The Transformation Strategy Group’s study seeking to inform student-centred institutions is at data analysis stage

Published On: 21 June 2022|

Universities South Africa’s Transformation Strategy Group (TSG) initiated a research study in 2020 to determine how institutional cultures could be reshaped to create a student-centred higher education system in South Africa.  By May 2022 the research team had gathered sufficient data and completed the first stage of the data analysis process.

The TSG is one of USAf’s five strategy groups, each with a distinct area of focus. The TSG’s role is to advise the USAf Board on how to accelerate and deepen transformation within the university sector. Their role includes developing short, medium, to long-term strategies to address transformation matters. They also advise the Board on emerging good practices and those with a potential to undermine transformation in the sector.

The research study in discussion, titled Reshaping universities to create a student-centred higher education system in South Africa, aims to create deeper insights on how to establish a socially just system that would be optimally conducive to the formation of the personhood of the student. In line with its founding conceptual document, it is about transforming multiple layers of the higher education context to ensure and optimise the holistic development of students. Furthermore, this study seeks to provide a new perspective on student agency and graduate attributes, and how it could be used to nurture citizens capable of advancing the public good.

On 10 May 2022, a cross-functional team comprising executive leaders, senior academics and researchers inclined to student affairs management, as well as USAf officials attended a workshop to collectively reflect on the current findings stemming from the data.

Setting the stage to provide the study’s context, Professor Ahmed Bawa (right), Chief Executive Officer at USAf, said the project was neither confined to matters of teaching and learning, nor the curriculum. It was rather an attempt at understanding how institutions can engage in projects that significantly improve the quality of the experience of students, while enabling them to grow intellectually, socially and emotionally. Ultimately, the study could lead to institutional culture shift that alters the nature of universities.

Recollecting his time as Vice-Chancellor at the Durban University of Technology until early 2016, Professor Bawa said there is deep-seated, yet covert violence being meted out at students in different contexts within the university. “The one thing that always reared its head at DUT was bad treatment received from secretaries and administrators,” he said.

prof ahmed bawa

Professor Bawa underlined the need to work hard on transforming institutional cultures into those that place students at the centre. “We need to try and understand how we can galvanise our universities to make them much more pleasant workspaces for our students, so that they can grow,” he said.

The study required purposive sampling

dr wp wahl

The principal researcher, Dr WP Wahl (left), who is also Director: Student Life at the University of the Free State, explained that the research team intentionally chose experts and leaders in the field of higher education to participate as panel members in the qualitative data gathering process. These experts were purposefully selected based on their expert knowledge and vast experience concerning various areas, namely: students’ learning and developmental needs, pedagogical practices of academic staff, institutional cultures and transformation, the interweaving between institutions and communities, the responsibilities of institutions regarding global challenges, and the development of digital learning and digital pedagogies.
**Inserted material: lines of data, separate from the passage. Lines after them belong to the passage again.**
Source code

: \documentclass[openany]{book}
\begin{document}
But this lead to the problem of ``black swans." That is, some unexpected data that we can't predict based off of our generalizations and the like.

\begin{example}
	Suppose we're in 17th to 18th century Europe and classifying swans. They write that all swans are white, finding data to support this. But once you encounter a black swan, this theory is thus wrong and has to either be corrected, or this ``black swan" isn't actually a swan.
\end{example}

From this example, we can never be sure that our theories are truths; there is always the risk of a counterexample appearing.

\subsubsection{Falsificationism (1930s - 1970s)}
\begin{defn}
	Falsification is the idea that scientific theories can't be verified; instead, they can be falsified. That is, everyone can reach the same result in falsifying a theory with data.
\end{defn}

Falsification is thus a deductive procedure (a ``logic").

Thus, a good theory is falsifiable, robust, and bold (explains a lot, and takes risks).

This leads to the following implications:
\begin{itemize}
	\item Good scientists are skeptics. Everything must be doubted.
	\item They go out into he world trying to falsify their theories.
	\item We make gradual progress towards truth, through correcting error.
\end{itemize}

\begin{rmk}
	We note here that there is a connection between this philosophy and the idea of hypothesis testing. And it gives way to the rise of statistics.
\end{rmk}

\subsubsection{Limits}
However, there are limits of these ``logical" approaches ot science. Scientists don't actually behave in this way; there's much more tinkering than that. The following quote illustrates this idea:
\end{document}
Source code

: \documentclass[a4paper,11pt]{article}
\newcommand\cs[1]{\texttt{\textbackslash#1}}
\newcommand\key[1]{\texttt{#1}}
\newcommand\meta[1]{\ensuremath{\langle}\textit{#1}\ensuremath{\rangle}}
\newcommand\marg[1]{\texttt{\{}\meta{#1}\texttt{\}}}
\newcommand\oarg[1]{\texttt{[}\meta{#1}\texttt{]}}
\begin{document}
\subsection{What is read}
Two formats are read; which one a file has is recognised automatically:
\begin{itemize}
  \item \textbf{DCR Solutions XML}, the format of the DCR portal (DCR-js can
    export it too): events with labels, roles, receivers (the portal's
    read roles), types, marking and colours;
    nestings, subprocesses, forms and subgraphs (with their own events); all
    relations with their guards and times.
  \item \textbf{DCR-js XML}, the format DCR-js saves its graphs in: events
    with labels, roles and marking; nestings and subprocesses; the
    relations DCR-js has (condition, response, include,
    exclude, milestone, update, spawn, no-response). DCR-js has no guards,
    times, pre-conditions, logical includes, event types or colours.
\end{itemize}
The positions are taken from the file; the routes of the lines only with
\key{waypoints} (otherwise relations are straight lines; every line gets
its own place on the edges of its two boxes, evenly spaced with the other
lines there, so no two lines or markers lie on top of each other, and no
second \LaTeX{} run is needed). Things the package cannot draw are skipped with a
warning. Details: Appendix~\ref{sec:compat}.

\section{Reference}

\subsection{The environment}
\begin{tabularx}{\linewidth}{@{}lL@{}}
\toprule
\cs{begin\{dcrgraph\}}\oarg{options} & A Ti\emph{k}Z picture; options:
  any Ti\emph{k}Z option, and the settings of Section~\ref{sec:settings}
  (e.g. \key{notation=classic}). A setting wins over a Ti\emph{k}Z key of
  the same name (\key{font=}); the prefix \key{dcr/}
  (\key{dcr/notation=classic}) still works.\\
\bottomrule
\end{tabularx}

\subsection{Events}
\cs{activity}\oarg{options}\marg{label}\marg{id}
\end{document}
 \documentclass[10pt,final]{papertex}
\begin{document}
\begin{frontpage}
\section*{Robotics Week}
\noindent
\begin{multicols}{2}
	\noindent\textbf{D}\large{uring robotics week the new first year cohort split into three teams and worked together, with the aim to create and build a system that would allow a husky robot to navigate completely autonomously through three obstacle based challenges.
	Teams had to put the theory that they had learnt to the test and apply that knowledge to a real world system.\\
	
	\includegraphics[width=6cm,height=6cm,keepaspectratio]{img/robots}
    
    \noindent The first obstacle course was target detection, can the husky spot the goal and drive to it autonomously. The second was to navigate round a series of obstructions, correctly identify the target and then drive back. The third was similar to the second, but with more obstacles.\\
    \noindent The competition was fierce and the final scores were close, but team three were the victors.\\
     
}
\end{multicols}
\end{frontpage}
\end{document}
“Ideally, we wanted individuals with enough experience and knowledge that, when engaged, would generate a rigorous data set,” he said, adding that they managed to complete 22 semi-structured interviews.

From the qualitative data collected, Dr Wahl and his team envisage proposing a framework that universities can use as a lens to help creating a deeper understanding of student-centredness in the context of South Africa’s higher education.  He said the envisaged framework could also become a tool assisting institutions in becoming more student-centred.

The meeting of 10 May 2022 was also an opportunity to shape the emerging report in such a way that when it reaches institutions, it will be ready for integration into their respective transformation agendas.

Universities can reshape themselves

Professor Bawa lauded the progress made thus far, saying it was creating a basis for the sector to move forward. “I think the big challenge for us is to appreciate that our universities are not powerless in reshaping how they think about themselves,” he said.

In his concluding remarks, Professor Bawa posed the question, “How do we ensure that the knowledge creation that universities are about does not undermine the role we have to play in developing our students?” He added that these conversations should permeate the entire higher education sector, and not be limited to certain offices at institutions.

In addition to USAf’s senior leaders, senior academics who attended the meeting of 10 May, included student affairs practitioners and directors; transformation directors; higher education and human development researchers and consultants, deputy vice-chancellors: teaching and learning, and deputy vice-chancellors: transformation and engagement; professors in higher education studies, directors of student development and success and senior managers of student residences. There were also visiting academics in attendance. These included Dr Birgit Schreiber, University of Freiburg, Germany, and Vice President: International Association of Student Affairs and Services; Professor David Bell, Professor of the Practice of International Development and Social Change at the Center for International Education at the University of Massachusetts, Amherst;   Dr Beverly Bell, Senior Lecturer and Assistant Dean of Educator Preparation at University of Massachusetts, Amherst; Dr Lisa Bardill Moscaritolo, Executive Director: Student Experience at American University of Sharjah in the United Arab Emirates, and Dr Caroline Suransky, Associate Professor in Humanistic Studies and Social Change at the University of Humanistic Studies (UvH) in the Netherlands.

Next steps

The research team is currently finalising the data analysis process and aims to complete the research report during the second half of 2022.  This report will subsequently be presented to the TSG for final input, whereupon it will be presented to the USAf board.

Nqobile Tembe is a Communication Consultant contracted to Universities South Africa.